I. STANDARD OF REVIEW

¶ 11 Courts retain the ultimate authority to interpret a statute. Franklin County Sheriff's Office v. Sellers, 97 Wash.2d 317, 325-26, 646 P.2d 113 (1982), cert. denied, 459 U.S. 1106, 103 S.Ct. 730, 74 L.Ed.2d 954 (1983). Construction of a statute is a question of law, which we review de novo under the error of law standard. City of Pasco v. Pub. Empl. Relations Comm'n, 119 Wash.2d 504, 507, 833 P.2d 381 (1992).

¶ 12 In so doing, we give effect to the Legislature's intent in promulgating the statute. Washington's Industrial Insurance Act "is remedial in nature and is to be liberally construed in order to achieve its purpose of providing compensation to all covered employees injured in their employment, with doubts resolved in favor of the worker." Dennis v. Dep't of Labor & Indus., 109 Wash.2d 467, 470, 745 P.2d 1295 (1987).

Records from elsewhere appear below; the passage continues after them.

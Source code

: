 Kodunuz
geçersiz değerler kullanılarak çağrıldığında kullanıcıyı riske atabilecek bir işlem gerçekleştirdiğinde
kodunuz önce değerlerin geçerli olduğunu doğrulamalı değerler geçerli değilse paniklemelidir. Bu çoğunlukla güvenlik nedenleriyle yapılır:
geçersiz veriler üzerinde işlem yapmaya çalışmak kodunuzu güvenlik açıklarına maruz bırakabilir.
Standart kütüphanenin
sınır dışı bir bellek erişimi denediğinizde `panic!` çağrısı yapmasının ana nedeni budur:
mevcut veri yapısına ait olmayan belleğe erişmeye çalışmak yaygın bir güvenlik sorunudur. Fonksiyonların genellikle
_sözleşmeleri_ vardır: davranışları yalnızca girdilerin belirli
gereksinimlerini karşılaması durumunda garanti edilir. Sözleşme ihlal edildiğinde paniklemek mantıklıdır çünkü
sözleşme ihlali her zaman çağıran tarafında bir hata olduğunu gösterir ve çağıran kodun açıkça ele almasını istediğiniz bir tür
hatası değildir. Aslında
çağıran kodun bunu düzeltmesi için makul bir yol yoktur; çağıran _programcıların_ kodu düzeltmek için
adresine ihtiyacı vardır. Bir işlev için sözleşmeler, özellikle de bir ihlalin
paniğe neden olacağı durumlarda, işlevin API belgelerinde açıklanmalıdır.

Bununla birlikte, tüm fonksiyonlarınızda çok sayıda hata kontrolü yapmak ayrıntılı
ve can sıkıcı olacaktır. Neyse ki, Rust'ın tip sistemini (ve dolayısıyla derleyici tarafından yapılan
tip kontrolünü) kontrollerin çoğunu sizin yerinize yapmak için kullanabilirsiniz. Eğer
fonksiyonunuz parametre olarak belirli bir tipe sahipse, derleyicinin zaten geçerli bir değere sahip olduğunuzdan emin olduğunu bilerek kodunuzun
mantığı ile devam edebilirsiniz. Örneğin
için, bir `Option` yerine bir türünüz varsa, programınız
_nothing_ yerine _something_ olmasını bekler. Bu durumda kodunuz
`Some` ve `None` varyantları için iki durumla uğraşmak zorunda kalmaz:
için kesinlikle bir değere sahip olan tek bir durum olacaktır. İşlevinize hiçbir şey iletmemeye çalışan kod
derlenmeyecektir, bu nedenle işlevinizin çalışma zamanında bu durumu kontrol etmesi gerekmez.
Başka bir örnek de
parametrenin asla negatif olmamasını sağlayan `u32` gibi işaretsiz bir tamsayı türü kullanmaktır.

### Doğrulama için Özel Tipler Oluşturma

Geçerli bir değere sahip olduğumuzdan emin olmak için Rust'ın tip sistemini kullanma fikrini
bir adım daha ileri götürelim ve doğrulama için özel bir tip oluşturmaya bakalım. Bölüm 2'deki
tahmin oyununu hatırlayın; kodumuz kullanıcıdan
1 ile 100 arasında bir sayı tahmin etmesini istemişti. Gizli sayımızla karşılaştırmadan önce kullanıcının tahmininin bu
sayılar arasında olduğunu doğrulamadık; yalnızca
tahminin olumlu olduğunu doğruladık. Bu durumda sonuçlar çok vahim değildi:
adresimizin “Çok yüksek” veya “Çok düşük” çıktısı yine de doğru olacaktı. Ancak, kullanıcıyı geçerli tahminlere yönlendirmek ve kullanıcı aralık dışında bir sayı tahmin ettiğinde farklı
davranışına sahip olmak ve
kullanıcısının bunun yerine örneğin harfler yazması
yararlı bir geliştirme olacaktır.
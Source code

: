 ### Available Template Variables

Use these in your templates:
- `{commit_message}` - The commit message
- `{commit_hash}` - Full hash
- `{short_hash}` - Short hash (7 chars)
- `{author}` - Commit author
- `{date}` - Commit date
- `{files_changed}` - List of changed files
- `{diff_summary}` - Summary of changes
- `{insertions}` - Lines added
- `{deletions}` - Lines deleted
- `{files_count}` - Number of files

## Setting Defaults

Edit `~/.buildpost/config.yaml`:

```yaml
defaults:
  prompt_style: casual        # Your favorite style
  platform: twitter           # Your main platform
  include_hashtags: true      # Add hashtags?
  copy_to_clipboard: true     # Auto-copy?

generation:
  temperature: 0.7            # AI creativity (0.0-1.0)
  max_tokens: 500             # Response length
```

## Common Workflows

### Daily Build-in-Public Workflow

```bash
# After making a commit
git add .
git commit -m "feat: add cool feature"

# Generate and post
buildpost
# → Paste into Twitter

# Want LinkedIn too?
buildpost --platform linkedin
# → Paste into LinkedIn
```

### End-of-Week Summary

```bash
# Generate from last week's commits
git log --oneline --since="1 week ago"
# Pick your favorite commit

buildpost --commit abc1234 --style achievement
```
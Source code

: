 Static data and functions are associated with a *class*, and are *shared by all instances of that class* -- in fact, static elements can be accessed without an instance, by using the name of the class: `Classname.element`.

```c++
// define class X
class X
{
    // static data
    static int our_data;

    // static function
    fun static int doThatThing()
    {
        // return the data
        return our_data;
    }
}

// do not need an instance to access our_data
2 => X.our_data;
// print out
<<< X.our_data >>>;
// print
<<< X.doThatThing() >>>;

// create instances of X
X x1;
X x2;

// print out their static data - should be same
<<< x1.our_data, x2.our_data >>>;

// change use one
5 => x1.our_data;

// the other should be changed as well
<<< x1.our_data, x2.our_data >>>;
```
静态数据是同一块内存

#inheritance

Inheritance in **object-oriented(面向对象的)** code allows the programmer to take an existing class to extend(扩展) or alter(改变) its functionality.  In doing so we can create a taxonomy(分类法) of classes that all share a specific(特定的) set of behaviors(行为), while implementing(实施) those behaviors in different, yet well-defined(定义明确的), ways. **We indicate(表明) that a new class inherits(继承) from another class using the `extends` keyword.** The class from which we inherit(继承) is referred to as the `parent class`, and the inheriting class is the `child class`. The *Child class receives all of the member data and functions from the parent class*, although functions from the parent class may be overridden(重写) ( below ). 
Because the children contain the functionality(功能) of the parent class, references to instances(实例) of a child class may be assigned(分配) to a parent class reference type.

¶ 13 We begin our review with the statute's plain language. Lacey Nursing Ctr., Inc. v. Dep't of Revenue, 128 Wash.2d 40, 53, 905 P.2d 338 (1995). Where a statute is unambiguous, as here, we determine legislative intent from the statutory language alone. Waste Mgmt. of Seattle, Inc. v. Util. & Transp. Comm'n, 123 Wash.2d 621, 629, 869 P.2d 1034 (1994).